İki tane fantastik eser okuduktan sonra yazmaya heveslenirseniz bir arpa boyu yol gidemezsiniz. Bu, üç beş sessiz harfi yan yana getirip fantastik karakter ismi oluşturmakla olmaz. Okudukça yazmaktan soğumuyorsanız bir sorun var demektir. Öyle iyi şeyler okuyacaksınız ki yazdıklarınız komik gelecek.
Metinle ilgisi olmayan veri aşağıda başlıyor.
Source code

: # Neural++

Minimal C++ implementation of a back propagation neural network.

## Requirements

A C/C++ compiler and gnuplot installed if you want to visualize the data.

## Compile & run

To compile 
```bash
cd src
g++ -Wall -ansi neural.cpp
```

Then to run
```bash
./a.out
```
Bir de özgünlüğe pek takılmayın, farklı bir şey yazmak o kadar da önemli bir şey değil. Önemli olan iyi yazmak. Shakespeare kendinden önce yazılmış Yunan tragedyalarını yeniden yazdı ama biz şimdi onun eserlerini, o Yunan Tragedyalarından daha iyi biliyoruz. Çünkü önemli olan hikaye değildir, yazma biçiminiz, dilinizdir. Bunu iyi geliştirmek içinse çok okumak ve doğru okumak gerekir. Her şeyi okuyacaksınız. Sürekli aynı şeyleri okursanız olduğunuz yerde sayarsınız.

12 Beğeni

Bir zamanlar ben de yazıyordum. Ama tâbi ki yazdığım dünyaya tamamen hakim olup derdimi iyice anlatabilmek için bol bol kitap da okuyordum. Tam olarak nerede oldu bilmiyorum ama öyle bir an geldi ki okumayı yazmaktan çok daha fazla sevdiğimi keşfettim.:grinning: İşte o gün yazmayı bırakıp o zamanı okumaya ayırmaya karar verdim.